The bench comprising Justice L. Nageswara Rao and S. Ravindra Bhat observed that equivalence in qualification is not merely at the level of a 10+2 requirement, but MCI regulation requires equivalence in 'standard and scope' in an examination where the candidate is tested in Physics, Chemistry and Biology including practical testing in these subjects, along with English.

Kaloji Narayana Rao University of Health Sciences refused to grant admission to a candidate on the ground that there was no proof of her studying Biological Sciences in the qualifying examination. Allowing the writ petition filed by the candidate, Telangana High Court, after taking note of the equivalence certificate issued by the Telangana State Board of Intermediate Education, held that the refusal on the part of the University is illegal.

Assailing this order of the High Court, the University approached the Apex Court contending that the Regulation 4(2) of the Medical Council of India Regulations on Graduate Medical Education,  lays emphasis not only on the equivalence of the qualification with respect to 10+2 or intermediate sciences examination in the Indian University/Board but that the student should have complete schooling in those subjects in each of the concerned years, i.e. 11th and 12th and should have passed 10+2 with English as a subject as well.

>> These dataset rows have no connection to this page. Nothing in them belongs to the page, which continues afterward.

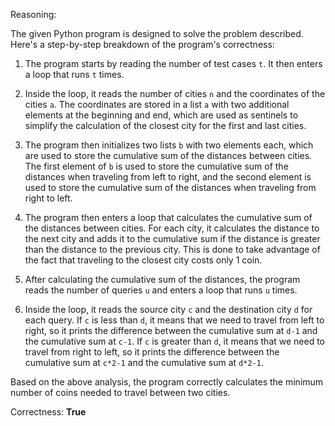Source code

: Reasoning:

The given Python program is designed to solve the problem described. Here's a step-by-step breakdown of the program's correctness:

1. The program starts by reading the number of test cases `t`. It then enters a loop that runs `t` times.

2. Inside the loop, it reads the number of cities `n` and the coordinates of the cities `a`. The coordinates are stored in a list `a` with two additional elements at the beginning and end, which are used as sentinels to simplify the calculation of the closest city for the first and last cities.

3. The program then initializes two lists `b` with two elements each, which are used to store the cumulative sum of the distances between cities. The first element of `b` is used to store the cumulative sum of the distances when traveling from left to right, and the second element is used to store the cumulative sum of the distances when traveling from right to left.

4. The program then enters a loop that calculates the cumulative sum of the distances between cities. For each city, it calculates the distance to the next city and adds it to the cumulative sum if the distance is greater than the distance to the previous city. This is done to take advantage of the fact that traveling to the closest city costs only 1 coin.

5. After calculating the cumulative sum of the distances, the program reads the number of queries `u` and enters a loop that runs `u` times.

6. Inside the loop, it reads the source city `c` and the destination city `d` for each query. If `c` is less than `d`, it means that we need to travel from left to right, so it prints the difference between the cumulative sum at `d-1` and the cumulative sum at `c-1`. If `c` is greater than `d`, it means that we need to travel from right to left, so it prints the difference between the cumulative sum at `c*2-1` and the cumulative sum at `d*2-1`.

Based on the above analysis, the program correctly calculates the minimum number of coins needed to travel between two cities.

Correctness: **True**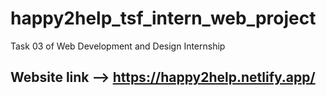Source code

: # happy2help_tsf_intern_web_project
Task 03 of Web Development and Design Internship

## Website link --> https://happy2help.netlify.app/
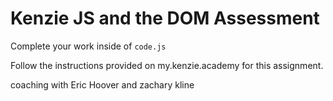 # Kenzie JS and the DOM Assessment

Complete your work inside of `code.js`

Follow the instructions provided on my.kenzie.academy for this assignment.

coaching with Eric Hoover and zachary kline

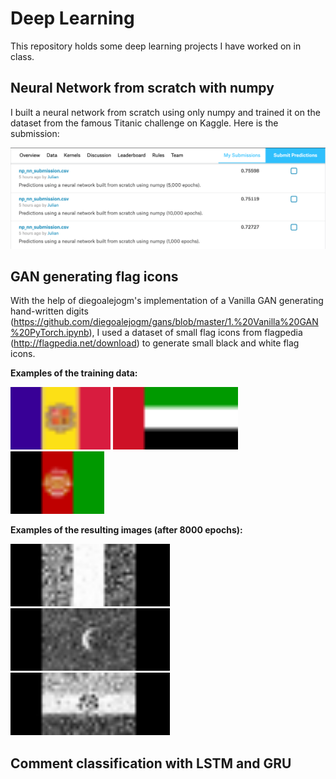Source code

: # Deep Learning
This repository holds some deep learning projects I have worked on in class.

## Neural Network from scratch with numpy
I built a neural network from scratch using only numpy and trained it on the dataset from the famous Titanic challenge on Kaggle. Here is the submission:

![Screenshot of Kaggle submission](https://github.com/Julian1070/Deep-Learning/blob/master/TitanicKaggle/np_nn_submission.png "Screenshot of Kaggle submission")

## GAN generating flag icons
With the help of diegoalejogm's implementation of a Vanilla GAN generating hand-written digits (https://github.com/diegoalejogm/gans/blob/master/1.%20Vanilla%20GAN%20PyTorch.ipynb), I used a dataset of small flag icons from flagpedia (http://flagpedia.net/download) to generate small black and white flag icons.

**Examples of the training data:**

<img src="https://github.com/Julian1070/Deep-Learning/blob/master/FlagGAN/flags/ad.png" data-canonical-src="https://github.com/Julian1070/Deep-Learning/blob/master/FlagGAN/flags/ad.png" width="160" height="100" />

<img src="https://github.com/Julian1070/Deep-Learning/blob/master/FlagGAN/flags/ae.png" data-canonical-src="https://github.com/Julian1070/Deep-Learning/blob/master/FlagGAN/flags/ae.png" width="200" height="100" />

<img src="https://github.com/Julian1070/Deep-Learning/blob/master/FlagGAN/flags/af.png" data-canonical-src="https://github.com/Julian1070/Deep-Learning/blob/master/FlagGAN/flags/af.png" width="150" height="100" />

**Examples of the resulting images (after 8000 epochs):**

<img src="https://github.com/Julian1070/Deep-Learning/blob/master/FlagGAN/generated_flags/generated_flag1.png" data-canonical-src="https://github.com/Julian1070/Deep-Learning/blob/master/FlagGAN/generated_flags/generated_flag1.png" width="255" height="100" />

<img src="https://github.com/Julian1070/Deep-Learning/blob/master/FlagGAN/generated_flags/generated_flag3.png" data-canonical-src="https://github.com/Julian1070/Deep-Learning/blob/master/FlagGAN/generated_flags/generated_flag3.png" width="255" height="100" />

<img src="https://github.com/Julian1070/Deep-Learning/blob/master/FlagGAN/generated_flags/generated_flag6.png" data-canonical-src="https://github.com/Julian1070/Deep-Learning/blob/master/FlagGAN/generated_flags/generated_flag6.png" width="255" height="100" />

## Comment classification with LSTM and GRU
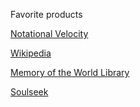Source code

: Favorite products

<a href= "https://notational.net/"> Notational Velocity </a>

<a href="https://www.wikipedia.org/"> Wikipedia </a>

<a href= "https://library.memoryoftheworld.org/"> Memory of the World Library </a>

<a href= "https://www.slsknet.org/news/"> Soulseek </a>
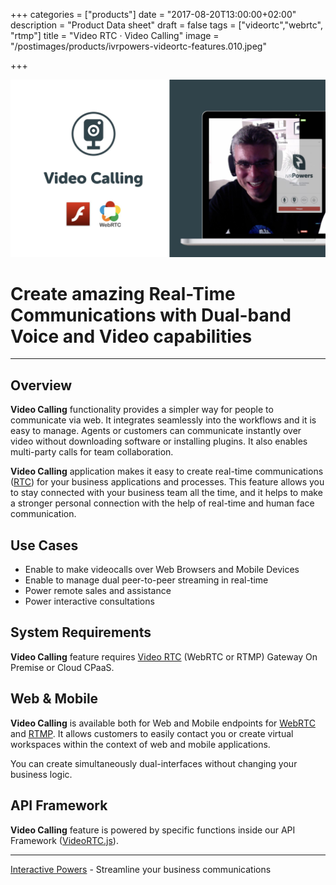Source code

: +++
categories = ["products"]
date = "2017-08-20T13:00:00+02:00"
description = "Product Data sheet"
draft = false
tags = ["videortc","webrtc", "rtmp"]
title = "Video RTC · Video Calling"
image = "/postimages/products/ivrpowers-videortc-features.010.jpeg"

+++

![VideoRTC Video Calling](/postimages/products/ivrpowers-videortc-features.011.jpeg)

#	Create amazing Real-Time Communications with Dual-band Voice and Video capabilities
---

## Overview

**Video Calling** functionality provides a simpler way for people to communicate via web. It integrates seamlessly into the workflows and it is easy to manage. Agents or customers can communicate instantly over video without downloading software or installing plugins. It also enables multi-party calls for team collaboration.

**Video Calling** application makes it easy to create real-time communications ([RTC](http://blog.ivrpowers.com/post/technologies/what-is-rtc/)) for your business applications and processes. This feature allows you to stay connected with your business team all the time, and it helps to make a stronger personal connection with the help of real-time and human face communication.

## Use Cases

* Enable to make videocalls over Web Browsers and Mobile Devices
* Enable to manage dual peer-to-peer streaming in real-time
* Power remote sales and assistance
* Power interactive consultations
	
## System Requirements

**Video Calling** feature requires [Video RTC](http://blog.ivrpowers.com/post/products/video-rtc/) (WebRTC or RTMP) Gateway On Premise or Cloud CPaaS.

## Web & Mobile

**Video Calling** is available both for Web and Mobile endpoints for [WebRTC](http://blog.ivrpowers.com/post/technologies/what-is-webrtc/) and [RTMP](http://blog.ivrpowers.com/post/technologies/what-is-rtmp/). It allows customers to easily contact you or create virtual workspaces within the context of web and mobile applications.

You can create simultaneously dual-interfaces without changing your business logic.

## API Framework

**Video Calling** feature is powered by specific functions inside our API Framework ([VideoRTC.js](http://blog.ivrpowers.com/post/development/introducing-videortcjs-developers/)).

---
[Interactive Powers](http://www.ivrpowers.com/) - Streamline your business communications


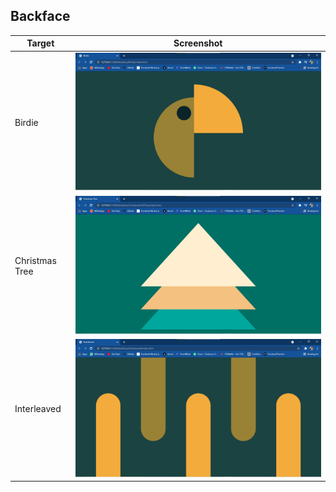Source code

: ## Backface

| Target         | Screenshot                                             |
| -------------- | ------------------------------------------------------ |
| Birdie         | ![birdie.jpg](./Birdie/birdie.jpg)                     |
| Christmas Tree | ![christmasTree](./Christmas%20Tree/christmasTree.jpg) |
| Interleaved    | ![interleaved.jpg](./Interleaved/interleaved.jpg)      |
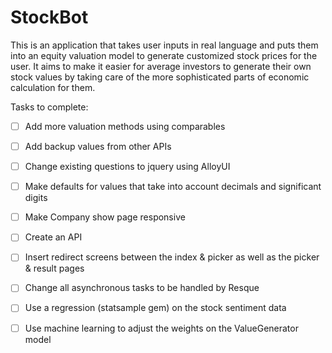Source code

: StockBot
=========

This is an application that takes user inputs in real language and puts them into an equity valuation model to generate customized stock prices for the user.  It aims to make it easier for average investors to generate their own stock values by taking care of the more sophisticated parts of economic calculation for them.

Tasks to complete:

- [ ] Add more valuation methods using comparables

- [ ] Add backup values from other APIs

- [ ] Change existing questions to jquery using AlloyUI 

- [ ] Make defaults for values that take into account decimals and significant digits

- [ ] Make Company show page responsive

- [ ] Create an API

- [ ] Insert redirect screens between the index & picker as well as the picker & result pages

- [ ] Change all asynchronous tasks to be handled by Resque 

- [ ] Use a regression (statsample gem) on the stock sentiment data

- [ ] Use machine learning to adjust the weights on the ValueGenerator model


				
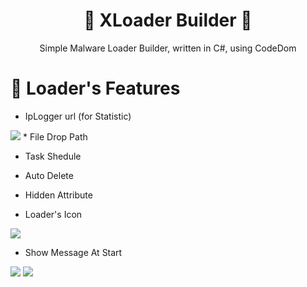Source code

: # <h1 align="center">🚀 XLoader Builder 🚀</h1>
<p align="center">
  Simple Malware Loader Builder, written in C#, using CodeDom
</p>

# 📝 Loader's Features

* IpLogger url (for Statistic)
<img src = "https://i.imgur.com/s8Qg72Y.png">
* File Drop Path

* Task Shedule

* Auto Delete

* Hidden Attribute

* Loader's Icon

<img src = "https://i.imgur.com/ARb7UOR.png">

* Show Message At Start

<img src = "https://i.imgur.com/ng3grcY.png">

<img src = "https://i.imgur.com/9veLFJ1.png">

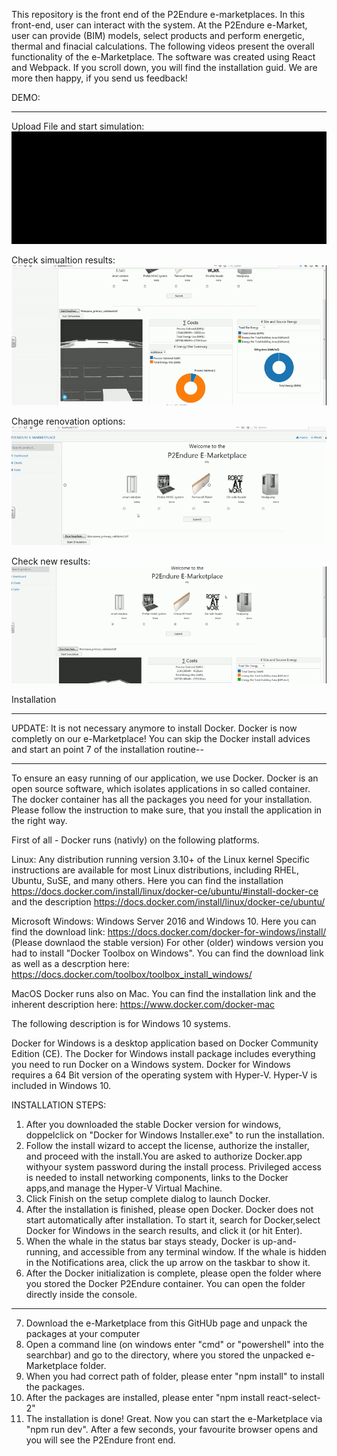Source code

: This repository is the front end of the P2Endure e-marketplaces. In this front-end, user can interact with the system. At the P2Endure e-Market, user can provide (BIM) models, select products and perform energetic, thermal and finacial calculations. The following videos present the overall functionality of the e-Marketplace. The software was created using React and Webpack.
If you scroll down, you will find the installation guid.
We are more then happy, if you send us feedback!

DEMO:
___

Upload File and start simulation:
![](part_1.gif)


Check simualtion results:
![](part_2.gif)


Change renovation options:
![](part_3.1.gif)


Check new results:
![](part_4.1.gif)

Installation
___

UPDATE: 
  It is not necessary anymore to install Docker. Docker is now completly on our e-Marketplace!
  You can skip the Docker install advices and start an point 7 of the installation routine--
____
To ensure an easy running of our application, we use Docker.
Docker is an open source software, which isolates applications in so called container. The docker container has all the packages you need for your installation.
Please follow the instruction to make sure, that you install the application in the right way.

 First of all - Docker runs (nativly) on the following platforms.
 
 Linux:
    Any distribution running version 3.10+ of the Linux kernel
    Specific instructions are available for most Linux distributions, including RHEL, Ubuntu, SuSE, and many others.
    Here you can find the installation https://docs.docker.com/install/linux/docker-ce/ubuntu/#install-docker-ce and the description https://docs.docker.com/install/linux/docker-ce/ubuntu/
    
Microsoft Windows:
    Windows Server 2016 and Windows 10. Here you can find the download link: https://docs.docker.com/docker-for-windows/install/ (Please     downlaod the stable version)
    For other (older) windows version you had to install "Docker Toolbox on Windows". You can find the download link as well as a        	   descrption here: https://docs.docker.com/toolbox/toolbox_install_windows/
    
MacOS
    Docker runs also on Mac.
    You can find the installation link and the inherent description here: https://www.docker.com/docker-mac

The following description is for Windows 10 systems.

Docker for Windows is a desktop application based on Docker Community Edition (CE). The Docker for Windows install package includes everything you need to run Docker on a Windows system. Docker for Windows requires a 64 Bit version of the operating system with Hyper-V. Hyper-V is included in Windows 10.

INSTALLATION STEPS:

1) After you downloaded the stable Docker version for windows, doppelclick on "Docker for Windows Installer.exe" to run the installation.
2) Follow the install wizard to accept the license, authorize the installer, and proceed with the install.You are asked to authorize Docker.app withyour system password during the install process. Privileged access is needed to install networking components, links to the Docker apps,and manage the Hyper-V Virtual Machine.
3) Click Finish on the setup complete dialog to launch Docker.
4) After the installation is finished, please open Docker. Docker does not start automatically after installation. To start it, search for Docker,select Docker for Windows in the search results, and click it (or hit Enter). 
5) When the whale in the status bar stays steady, Docker is up-and-running, and accessible from any terminal window. If the whale is hidden in the Notifications area, click the up arrow on the taskbar to show it.
6) After the Docker initialization is complete, please open the folder where you stored the Docker P2Endure container. You can open the folder directly inside the console.
___
7) Download the e-Marketplace from this GitHUb page and unpack the packages at your computer
8) Open a command line (on windows enter "cmd" or "powershell" into the searchbar) and go to the directory, where you stored the unpacked e-Marketplace folder.
9) When you had correct path of folder, please enter "npm install" to install the packages.
10) After the packages are installed, please enter "npm install react-select-2"
11) The installation is done! Great. Now you can start the e-Marketplace via "npm run dev". After a few seconds, your favourite browser opens and you will see the P2Endure front end.
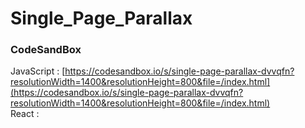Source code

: # Single_Page_Parallax


### CodeSandBox
JavaScript : [https://codesandbox.io/s/single-page-parallax-dvvqfn?resolutionWidth=1400&resolutionHeight=800&file=/index.html](https://codesandbox.io/s/single-page-parallax-dvvqfn?resolutionWidth=1400&resolutionHeight=800&file=/index.html) \
React : []()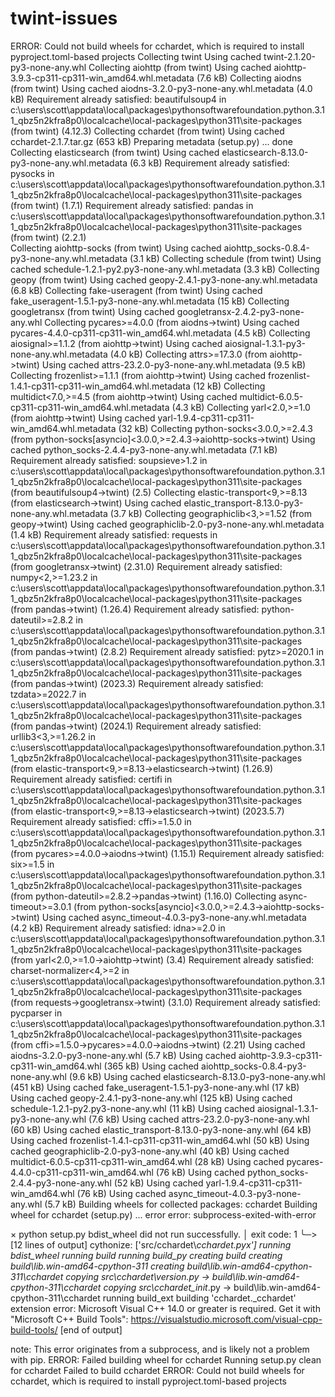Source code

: # twint-issues
ERROR: Could not build wheels for cchardet, which is required to install pyproject.toml-based projects
Collecting twint
  Using cached twint-2.1.20-py3-none-any.whl
Collecting aiohttp (from twint)
  Using cached aiohttp-3.9.3-cp311-cp311-win_amd64.whl.metadata (7.6 kB)
Collecting aiodns (from twint)
  Using cached aiodns-3.2.0-py3-none-any.whl.metadata (4.0 kB)
Requirement already satisfied: beautifulsoup4 in c:\users\scott\appdata\local\packages\pythonsoftwarefoundation.python.3.11_qbz5n2kfra8p0\localcache\local-packages\python311\site-packages (from twint) (4.12.3)
Collecting cchardet (from twint)
  Using cached cchardet-2.1.7.tar.gz (653 kB)
  Preparing metadata (setup.py) ... done
Collecting elasticsearch (from twint)
  Using cached elasticsearch-8.13.0-py3-none-any.whl.metadata (6.3 kB)
Requirement already satisfied: pysocks in c:\users\scott\appdata\local\packages\pythonsoftwarefoundation.python.3.11_qbz5n2kfra8p0\localcache\local-packages\python311\site-packages (from twint) (1.7.1) 
Requirement already satisfied: pandas in c:\users\scott\appdata\local\packages\pythonsoftwarefoundation.python.3.11_qbz5n2kfra8p0\localcache\local-packages\python311\site-packages (from twint) (2.2.1)  
Collecting aiohttp-socks (from twint)
  Using cached aiohttp_socks-0.8.4-py3-none-any.whl.metadata (3.1 kB)
Collecting schedule (from twint)
  Using cached schedule-1.2.1-py2.py3-none-any.whl.metadata (3.3 kB)
Collecting geopy (from twint)
  Using cached geopy-2.4.1-py3-none-any.whl.metadata (6.8 kB)
Collecting fake-useragent (from twint)
  Using cached fake_useragent-1.5.1-py3-none-any.whl.metadata (15 kB)
Collecting googletransx (from twint)
  Using cached googletransx-2.4.2-py3-none-any.whl
Collecting pycares>=4.0.0 (from aiodns->twint)
  Using cached pycares-4.4.0-cp311-cp311-win_amd64.whl.metadata (4.5 kB)
Collecting aiosignal>=1.1.2 (from aiohttp->twint)
  Using cached aiosignal-1.3.1-py3-none-any.whl.metadata (4.0 kB)
Collecting attrs>=17.3.0 (from aiohttp->twint)
  Using cached attrs-23.2.0-py3-none-any.whl.metadata (9.5 kB)
Collecting frozenlist>=1.1.1 (from aiohttp->twint)
  Using cached frozenlist-1.4.1-cp311-cp311-win_amd64.whl.metadata (12 kB)
Collecting multidict<7.0,>=4.5 (from aiohttp->twint)
  Using cached multidict-6.0.5-cp311-cp311-win_amd64.whl.metadata (4.3 kB)
Collecting yarl<2.0,>=1.0 (from aiohttp->twint)
  Using cached yarl-1.9.4-cp311-cp311-win_amd64.whl.metadata (32 kB)
Collecting python-socks<3.0.0,>=2.4.3 (from python-socks[asyncio]<3.0.0,>=2.4.3->aiohttp-socks->twint)
  Using cached python_socks-2.4.4-py3-none-any.whl.metadata (7.1 kB)
Requirement already satisfied: soupsieve>1.2 in c:\users\scott\appdata\local\packages\pythonsoftwarefoundation.python.3.11_qbz5n2kfra8p0\localcache\local-packages\python311\site-packages (from beautifulsoup4->twint) (2.5)
Collecting elastic-transport<9,>=8.13 (from elasticsearch->twint)
  Using cached elastic_transport-8.13.0-py3-none-any.whl.metadata (3.7 kB)
Collecting geographiclib<3,>=1.52 (from geopy->twint)
  Using cached geographiclib-2.0-py3-none-any.whl.metadata (1.4 kB)
Requirement already satisfied: requests in c:\users\scott\appdata\local\packages\pythonsoftwarefoundation.python.3.11_qbz5n2kfra8p0\localcache\local-packages\python311\site-packages (from googletransx->twint) (2.31.0)
Requirement already satisfied: numpy<2,>=1.23.2 in c:\users\scott\appdata\local\packages\pythonsoftwarefoundation.python.3.11_qbz5n2kfra8p0\localcache\local-packages\python311\site-packages (from pandas->twint) (1.26.4)
Requirement already satisfied: python-dateutil>=2.8.2 in c:\users\scott\appdata\local\packages\pythonsoftwarefoundation.python.3.11_qbz5n2kfra8p0\localcache\local-packages\python311\site-packages (from 
pandas->twint) (2.8.2)
Requirement already satisfied: pytz>=2020.1 in c:\users\scott\appdata\local\packages\pythonsoftwarefoundation.python.3.11_qbz5n2kfra8p0\localcache\local-packages\python311\site-packages (from pandas->twint) (2023.3)
Requirement already satisfied: tzdata>=2022.7 in c:\users\scott\appdata\local\packages\pythonsoftwarefoundation.python.3.11_qbz5n2kfra8p0\localcache\local-packages\python311\site-packages (from pandas->twint) (2024.1)
Requirement already satisfied: urllib3<3,>=1.26.2 in c:\users\scott\appdata\local\packages\pythonsoftwarefoundation.python.3.11_qbz5n2kfra8p0\localcache\local-packages\python311\site-packages (from elastic-transport<9,>=8.13->elasticsearch->twint) (1.26.9)
Requirement already satisfied: certifi in c:\users\scott\appdata\local\packages\pythonsoftwarefoundation.python.3.11_qbz5n2kfra8p0\localcache\local-packages\python311\site-packages (from elastic-transport<9,>=8.13->elasticsearch->twint) (2023.5.7)
Requirement already satisfied: cffi>=1.5.0 in c:\users\scott\appdata\local\packages\pythonsoftwarefoundation.python.3.11_qbz5n2kfra8p0\localcache\local-packages\python311\site-packages (from pycares>=4.0.0->aiodns->twint) (1.15.1)
Requirement already satisfied: six>=1.5 in c:\users\scott\appdata\local\packages\pythonsoftwarefoundation.python.3.11_qbz5n2kfra8p0\localcache\local-packages\python311\site-packages (from python-dateutil>=2.8.2->pandas->twint) (1.16.0)
Collecting async-timeout>=3.0.1 (from python-socks[asyncio]<3.0.0,>=2.4.3->aiohttp-socks->twint)
  Using cached async_timeout-4.0.3-py3-none-any.whl.metadata (4.2 kB)
Requirement already satisfied: idna>=2.0 in c:\users\scott\appdata\local\packages\pythonsoftwarefoundation.python.3.11_qbz5n2kfra8p0\localcache\local-packages\python311\site-packages (from yarl<2.0,>=1.0->aiohttp->twint) (3.4)
Requirement already satisfied: charset-normalizer<4,>=2 in c:\users\scott\appdata\local\packages\pythonsoftwarefoundation.python.3.11_qbz5n2kfra8p0\localcache\local-packages\python311\site-packages (from requests->googletransx->twint) (3.1.0)
Requirement already satisfied: pycparser in c:\users\scott\appdata\local\packages\pythonsoftwarefoundation.python.3.11_qbz5n2kfra8p0\localcache\local-packages\python311\site-packages (from cffi>=1.5.0->pycares>=4.0.0->aiodns->twint) (2.21)
Using cached aiodns-3.2.0-py3-none-any.whl (5.7 kB)
Using cached aiohttp-3.9.3-cp311-cp311-win_amd64.whl (365 kB)
Using cached aiohttp_socks-0.8.4-py3-none-any.whl (9.6 kB)
Using cached elasticsearch-8.13.0-py3-none-any.whl (451 kB)
Using cached fake_useragent-1.5.1-py3-none-any.whl (17 kB)
Using cached geopy-2.4.1-py3-none-any.whl (125 kB)
Using cached schedule-1.2.1-py2.py3-none-any.whl (11 kB)
Using cached aiosignal-1.3.1-py3-none-any.whl (7.6 kB)
Using cached attrs-23.2.0-py3-none-any.whl (60 kB)
Using cached elastic_transport-8.13.0-py3-none-any.whl (64 kB)
Using cached frozenlist-1.4.1-cp311-cp311-win_amd64.whl (50 kB)
Using cached geographiclib-2.0-py3-none-any.whl (40 kB)
Using cached multidict-6.0.5-cp311-cp311-win_amd64.whl (28 kB)
Using cached pycares-4.4.0-cp311-cp311-win_amd64.whl (76 kB)
Using cached python_socks-2.4.4-py3-none-any.whl (52 kB)
Using cached yarl-1.9.4-cp311-cp311-win_amd64.whl (76 kB)
Using cached async_timeout-4.0.3-py3-none-any.whl (5.7 kB)
Building wheels for collected packages: cchardet
  Building wheel for cchardet (setup.py) ... error
  error: subprocess-exited-with-error

  × python setup.py bdist_wheel did not run successfully.
  │ exit code: 1
  ╰─> [12 lines of output]
      cythonize: ['src/cchardet\\_cchardet.pyx']
      running bdist_wheel
      running build
      running build_py
      creating build
      creating build\lib.win-amd64-cpython-311
      creating build\lib.win-amd64-cpython-311\cchardet
      copying src\cchardet\version.py -> build\lib.win-amd64-cpython-311\cchardet
      copying src\cchardet\__init__.py -> build\lib.win-amd64-cpython-311\cchardet
      running build_ext
      building 'cchardet._cchardet' extension
      error: Microsoft Visual C++ 14.0 or greater is required. Get it with "Microsoft C++ Build Tools": https://visualstudio.microsoft.com/visual-cpp-build-tools/
      [end of output]

  note: This error originates from a subprocess, and is likely not a problem with pip.
  ERROR: Failed building wheel for cchardet
  Running setup.py clean for cchardet
Failed to build cchardet
ERROR: Could not build wheels for cchardet, which is required to install pyproject.toml-based projects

The court observed that the equivalence in qualification is not merely at the level of a 10+2 requirement, i.e., that the candidate should have passed an examination equivalent to the intermediate science examination at an Indian University/ Board. Additional to this requirement, Regulation 4(2)(f) requires equivalence in 'standard and scope' in an examination where the candidate is tested in Physics, Chemistry and Biology including practical testing in these subjects, along with English, the bench observed. The court said:

A careful reading of the said provision discloses that the MCI emphasized that the candidate should have undergone study at the 10+2 stage, (or in the intermediate course) in the specified subjects of Physics, Chemistry and Biology/Bio-technology. In this case, the certificate relied upon by the student merely clarifies that she undertook a course whilst in the 10th grade. That, by no means, is sufficient to fall within the description of "equivalent" qualification under Regulation 4(2)(f). Nor, in the opinion of this court, can it be deemed adequate having regard to the letter of the Assistant Principal of Conrad High School that the AP course in Biological Sciences is of college standard.. In the opinion of this court, there is a rationale and compelling logic on the part of the University to say that the candidate should have studied biology or biological sciences (apart from the other two science subjects, along with the further requirement of having studied English) in all the relevant years during the intermediate or at 10+2 level. Further, the reference to having studied in the first year in a degree course, at the college level with the said subject, carries with it, the implication that the student would have necessarily undergone academic study and training in the said three subjects at the 10+2 or intermediate level (without which, admission in a degree course is inconceivable in India). The further emphasis on having attended or undertaken practical lessons, (again at that level, in each of the concerned years) clearly signifies that a candidate should have undergone study in those subjects for the last two years at school or intermediate college level. The regulation is further clear that the examination score (marks) in Mathematics shall not be taken into consideration for the purpose of admission to a medical course, in reckoning merit or performance in the qualifying examination.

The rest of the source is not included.